Congenital disorder of glycosylation, a neuroradiologic case report

A 16-year-old male patient with a known congenital disorder of glycosylation, presents to the pediatrics consultation with symptoms of a stroke-like event and transitory paresis of the left arm. After an initial CT, an MRI was scheduled.

The CT showed no early or old signs of ischaemia, nor any intracranial bleeding.
The MRI confirmed no signs of recent ischaemia on the diffusion-weighted images. The CT and MRI both showed a marked hypoplasia and atrophy of the cerebellar folia, involving both hemispheres and the vermis, with enlargement of the cerebellar fissures. The cerebellar parenchyma showed marked T2- and FLAIR-hyperintensity in comparison to the cerebral parenchyma. Associated pontine atrophy was present. The cerebellar and pontine atrophy had clearly progressed in comparison to an earlier MRI of 16 years ago, at the age of 6 months. Upon looking at the first MRI, we learned that there was already clear cerebellar hypoplasia.
Secondary to the cerebellar atrophy, there was a large T2-hyperintense CSF accumulation inferior of the cerebellar vermis. There was no displacement of the cerebellar tentorium. There was no hydrocephalus or ventricle dilatation present.

Congenital disorders of glycosylation (CDG) is an autosomal recessive disorder which is caused by abnormal glycosylation of oligosaccharides, leading to a variety of symptoms and affecting multiple systems. The most common form is CDG type-Ia and is caused by a mutation of the PPM-2 gene, which encodes a cytosolic enzyme phosphomannomutase. This specific mutation was diagnosed in our case at the age of 10 months. [1]
Typically, CDG-Ia patients will demonstrate neurological involvement, with muscular hypotonia, failure to thrive and psychomotor retardation, often in the first year of life. [1]
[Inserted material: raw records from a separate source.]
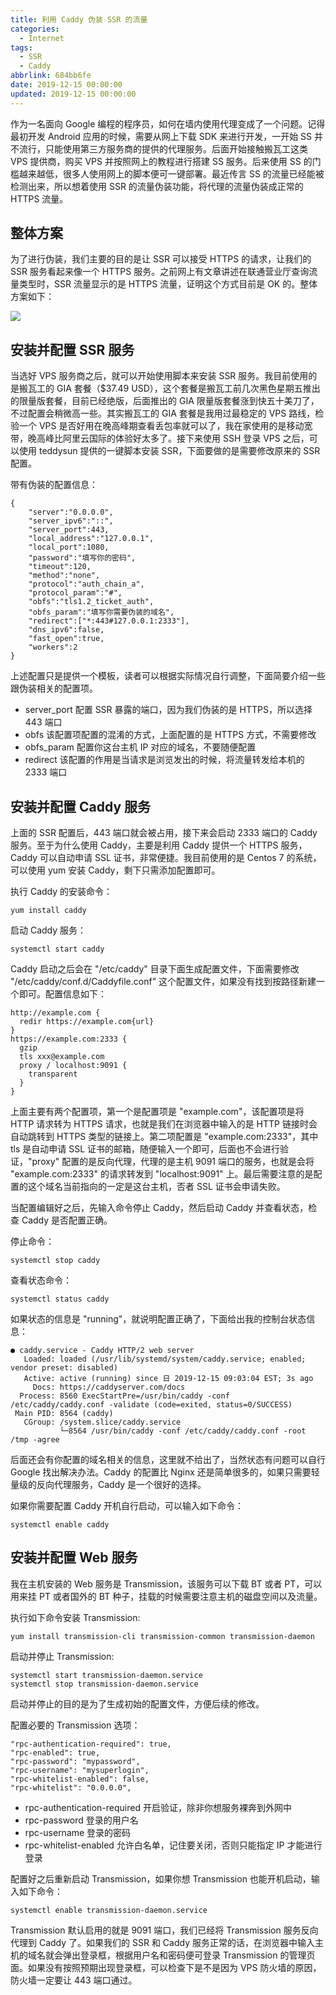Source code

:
 ```yaml
---
title: 利用 Caddy 伪装 SSR 的流量
categories:
  - Internet
tags:
  - SSR
  - Caddy
abbrlink: 684bb6fe
date: 2019-12-15 00:00:00
updated: 2019-12-15 00:00:00
---
```


作为一名面向 Google 编程的程序员，如何在墙内使用代理变成了一个问题。记得最初开发 Android 应用的时候，需要从网上下载 SDK 来进行开发，一开始 SS 并不流行，只能使用第三方服务商的提供的代理服务。后面开始接触搬瓦工这类 VPS 提供商，购买 VPS 并按照网上的教程进行搭建 SS 服务。后来使用 SS 的门槛越来越低，很多人使用网上的脚本便可一键部署。最近传言 SS 的流量已经能被检测出来，所以想着使用 SSR 的流量伪装功能，将代理的流量伪装成正常的 HTTPS 流量。

<!--more-->

## 整体方案

为了进行伪装，我们主要的目的是让 SSR 可以接受 HTTPS 的请求，让我们的 SSR 服务看起来像一个 HTTPS 服务。之前网上有文章讲述在联通营业厅查询流量类型时，SSR 流量显示的是 HTTPS 流量，证明这个方式目前是 OK 的。整体方案如下：

![](https://www.itren.tech/2019/12/16/15764260119229.jpg)

## 安装并配置 SSR 服务

当选好 VPS 服务商之后，就可以开始使用脚本来安装 SSR 服务。我目前使用的是搬瓦工的 GIA 套餐（$37.49 USD），这个套餐是搬瓦工前几次黑色星期五推出的限量版套餐，目前已经绝版，后面推出的 GIA 限量版套餐涨到快五十美刀了，不过配置会稍微高一些。其实搬瓦工的 GIA 套餐是我用过最稳定的 VPS 路线，检验一个 VPS 是否好用在晚高峰期查看丢包率就可以了，我在家使用的是移动宽带，晚高峰比阿里云国际的体验好太多了。接下来使用 SSH 登录 VPS 之后，可以使用 teddysun 提供的一键脚本安装 SSR，下面要做的是需要修改原来的 SSR 配置。

带有伪装的配置信息：

```
{
    "server":"0.0.0.0",
    "server_ipv6":"::",
    "server_port":443,
    "local_address":"127.0.0.1",
    "local_port":1080,
    "password":"填写你的密码",
    "timeout":120,
    "method":"none",
    "protocol":"auth_chain_a",
    "protocol_param":"#",
    "obfs":"tls1.2_ticket_auth",
    "obfs_param":"填写你需要伪装的域名",
    "redirect":["*:443#127.0.0.1:2333"],
    "dns_ipv6":false,
    "fast_open":true,
    "workers":2
}
```

上述配置只是提供一个模板，读者可以根据实际情况自行调整，下面简要介绍一些跟伪装相关的配置项。

* server_port 配置 SSR 暴露的端口，因为我们伪装的是 HTTPS，所以选择 443 端口
* obfs 该配置项配置的混淆的方式，上面配置的是 HTTPS 方式，不需要修改
* obfs_param 配置你这台主机 IP 对应的域名，不要随便配置
* redirect 该配置的作用是当请求是浏览发出的时候，将流量转发给本机的 2333 端口

## 安装并配置 Caddy 服务

上面的 SSR 配置后，443 端口就会被占用，接下来会启动 2333 端口的 Caddy 服务。至于为什么使用 Caddy，主要是利用 Caddy 提供一个 HTTPS 服务，Caddy 可以自动申请 SSL 证书，非常便捷。我目前使用的是 Centos 7 的系统，可以使用 yum 安装 Caddy，剩下只需添加配置即可。

执行 Caddy 的安装命令：

```
yum install caddy
```

启动 Caddy 服务：

```
systemctl start caddy
```

Caddy 启动之后会在 "/etc/caddy" 目录下面生成配置文件，下面需要修改 "/etc/caddy/conf.d/Caddyfile.conf" 这个配置文件，如果没有找到按路径新建一个即可。配置信息如下：

```
http://example.com {
  redir https://example.com{url}
}
https://example.com:2333 {
  gzip
  tls xxx@example.com
  proxy / localhost:9091 {
    transparent
  }
}
```

上面主要有两个配置项，第一个是配置项是 "example.com"，该配置项是将 HTTP 请求转为 HTTPS 请求，也就是我们在浏览器中输入的是 HTTP 链接时会自动跳转到 HTTPS 类型的链接上。第二项配置是 "example.com:2333"，其中 tls 是自动申请 SSL 证书的邮箱，随便输入一个即可，后面也不会进行验证，"proxy" 配置的是反向代理，代理的是主机 9091 端口的服务，也就是会将 "example.com:2333" 的请求转发到 "localhost:9091" 上。最后需要注意的是配置的这个域名当前指向的一定是这台主机，否者 SSL 证书会申请失败。

当配置编辑好之后，先输入命令停止 Caddy，然后启动 Caddy 并查看状态，检查 Caddy 是否配置正确。

停止命令：

```
systemctl stop caddy
```

查看状态命令：

```
systemctl status caddy
```

如果状态的信息是 "running"，就说明配置正确了，下面给出我的控制台状态信息：

```
● caddy.service - Caddy HTTP/2 web server
   Loaded: loaded (/usr/lib/systemd/system/caddy.service; enabled; vendor preset: disabled)
   Active: active (running) since 日 2019-12-15 09:03:04 EST; 3s ago
     Docs: https://caddyserver.com/docs
  Process: 8560 ExecStartPre=/usr/bin/caddy -conf /etc/caddy/caddy.conf -validate (code=exited, status=0/SUCCESS)
 Main PID: 8564 (caddy)
   CGroup: /system.slice/caddy.service
           └─8564 /usr/bin/caddy -conf /etc/caddy/caddy.conf -root /tmp -agree
```

后面还会有你配置的域名相关的信息，这里就不给出了，当然状态有问题可以自行 Google 找出解决办法。Caddy 的配置比 Nginx 还是简单很多的，如果只需要轻量级的反向代理服务，Caddy 是一个很好的选择。

如果你需要配置 Caddy 开机自行启动，可以输入如下命令：

```
systemctl enable caddy
```

## 安装并配置 Web 服务

我在主机安装的 Web 服务是 Transmission，该服务可以下载 BT 或者 PT，可以用来挂 PT 或者国外的 BT 种子，挂载的时候需要注意主机的磁盘空间以及流量。

执行如下命令安装 Transmission:

```
yum install transmission-cli transmission-common transmission-daemon    
```

启动并停止 Transmission:

```
systemctl start transmission-daemon.service
systemctl stop transmission-daemon.service
```

启动并停止的目的是为了生成初始的配置文件，方便后续的修改。

配置必要的 Transmission 选项：

```
"rpc-authentication-required": true,
"rpc-enabled": true,
"rpc-password": "mypassword",
"rpc-username": "mysuperlogin",
"rpc-whitelist-enabled": false,
"rpc-whitelist": "0.0.0.0",
```

* rpc-authentication-required 开启验证，除非你想服务裸奔到外网中
* rpc-password 登录的用户名
* rpc-username 登录的密码
* rpc-whitelist-enabled 允许白名单，记住要关闭，否则只能指定 IP 才能进行登录

配置好之后重新启动 Transmission，如果你想 Transmission 也能开机启动，输入如下命令：

```
systemctl enable transmission-daemon.service
```
Transmission 默认启用的就是 9091 端口，我们已经将 Transmission 服务反向代理到 Caddy 了。如果我们的 SSR 和 Caddy 服务正常的话，在浏览器中输入主机的域名就会弹出登录框，根据用户名和密码便可登录 Transmission 的管理页面。如果没有按照预期出现登录框，可以检查下是不是因为 VPS 防火墙的原因，防火墙一定要让 443 端口通过。




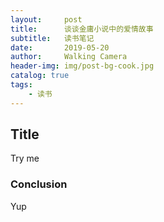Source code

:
 ```yaml
---
layout:     post
title:      谈谈金庸小说中的爱情故事
subtitle:   读书笔记
date:       2019-05-20
author:     Walking Camera
header-img: img/post-bg-cook.jpg
catalog: true
tags:
    - 读书
---
```

## Title
Try me 
### Conclusion
Yup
MR-imaging typically shows a small hypoplastic cerebellum, including the vermis and both hemispheres in the neonatal period, with progressive volume loss (atrophy) upon follow-up imaging.
The distinction between cerebellar hypoplasia and cerebellar atrophy is not always clear in practice. Cerebellar hypoplasia (CH) is a congenital condition, which presents as an underdevelopment or incomplete development of the cerebellum. In CH, the cerebellar structures are not filling a normal configured posterior fossa. Cerebellar atrophy (CA) however, implies progressive volume-loss of an initial normal cerebellum. In CA, the cerebellar structures are normally formed, yet loss of folial tissue has occurred and secondary, the fissures or interfolial spaces have progressively enlarged. [2]

This case shows a clear hypoplastic cerebellum shortly after birth, on the T1-weighted images, performed at the age of 6 months. Sixteen years later, we notice a progressive atrophy of the cerebellar folia and the pons. In accordance with other studies, we can conclude that that cerebellar atrophy can be superimposed on cerebellar hypoplasia, in CDG type-1a patients. [1, 2, 3]
A case-series by Feraco et. al, found that the presence of high T2/FLAIR signal intensity in the cerebellum was a universal finding in all of their five cases and could help in the differential diagnosis of CA and CH. In our case, this was also a marked finding. [1]
In dandy-walker malformation there is an enlarged posterior fossa, with partial to complete vermian aplasia, and secondary elevated cerebellar tentorium. Malformations like this, are therefore easily excluded from the differential diagnosis.

The stroke-like event our patient presented with, is reportedly a frequent finding in CDH-1a patients, and is most likely caused by an active epileptic inhibitory process rather than real ischaemia. [4]

To summarize, we present a typical case of CDG-1a related ponto-cerebellar degeneration. A small T2-FLAIR hyperintense and hypoplastic cerebellum, often associated with superimposed pontocerebellar atrophy can be suggestive for the diagnosis of CDG.